Georgia employers are almost certainly going to pay higher unemployment insurance taxes next year and jobless workers may see a cut in benefits.
That’s because the state owes $721 million to the federal government — money it borrowed to pay its share of unemployment benefits. Only the first interest payment — $22 million due next month — has been accounted for.
I sat down with state Labor Commissioner Mark Butler to see how he plans to repay the principal and make future interest payments. Butler has assembled a task force in his department to come up with a long-term game plan. The task force, which has been meeting since May, plans to offer its recommendations to Butler later this month. After he decides on a course of action, the ball will be passed to the governor and state Legislature, which will have to act when it convenes in January.

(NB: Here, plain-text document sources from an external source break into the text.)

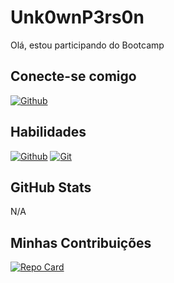 # Unk0wnP3rs0n
Olá, estou participando do Bootcamp

## Conecte-se comigo
[![Github](https://img.shields.io/badge/Github-000?style=for-the-badge&logo=github&logoColor=fff)](https://github.com/Unkn0wnP3rs0n)

## Habilidades 
[![Github](https://img.shields.io/badge/Github-000?style=for-the-badge&logo=github&logoColor=fff)](https://docs.github.com/)
[![Git](https://img.shields.io/badge/Git-000?style=for-the-badge&logo=git&logoColor=fff)](https://git-scm.com/doc)

## GitHub Stats
N/A

## Minhas Contribuições
[![Repo Card](https://github-readme-stats.vercel.app/api/pin/?username=Unkn0wnP3rs0n&repo=dio-lab-open-source&bg_color=000&border_color=fff&show_icons=true&icon_color=fff&title_color=fff&text_color=fff)](https://github.com/Unkn0wnP3rs0n/dio-lab-open-source)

But before we get into what the task force is considering, here’s a little background.
Georgia, like most other states, started borrowing during the Great Recession so it could continue to pay benefits to laid-off workers. We’re not talking about extended federal benefits here, which give some jobless workers as many as 73 weeks of additional coverage after the state’s payments are exhausted. We’re talking about the state’s responsibility, which is the first 26 weeks of benefits.
To cover those 26 weeks, Georgia employers pay unemployment insurance taxes into a special fund. Annual payments average $187 per employee. But, with our abnormally high unemployment rate, the fund started running out of money in December 2009. That’s when the first borrowing occurred, and the tab is now $721,080,472.
To repay the money, the task force has been considering many options. Not all will be recommended, but more than one option will be needed to cover the debt. Ideas include:
– Raising employer taxes, which Butler said he will try to limit as much as possible so job creation is not stifled. Companies pay two unemployment insurance taxes. Because of the outstanding loan, the federal portion of the tax will rise next year by $21 per employee, officials said. The state’s portion of the tax, which increased 35 percent this year, could rise again. Butler already is empowered to increase the tax rate by another 15 percent, but he’s leaning against doing that.
– Cutting weekly jobless benefits, which average $260 now.
– Reducing the number of weeks — now 26 — that state benefits are paid.
– Revamping the current system. For example, employers only pay taxes on a worker’s first $8,500 of annual income. That could be raised under one proposal being considered.
– Borrowing money to repay the entire loan. But there are legal complications, including the likelihood that a constitutional amendment would be required to do that.
There is a sliver of good news amid these depressing options. For the past three months, the state has not needed to borrow more money, largely because initial claims have declined.
“We should have enough money to pay unemployment benefits [without borrowing] for the rest of the year,” Butler said.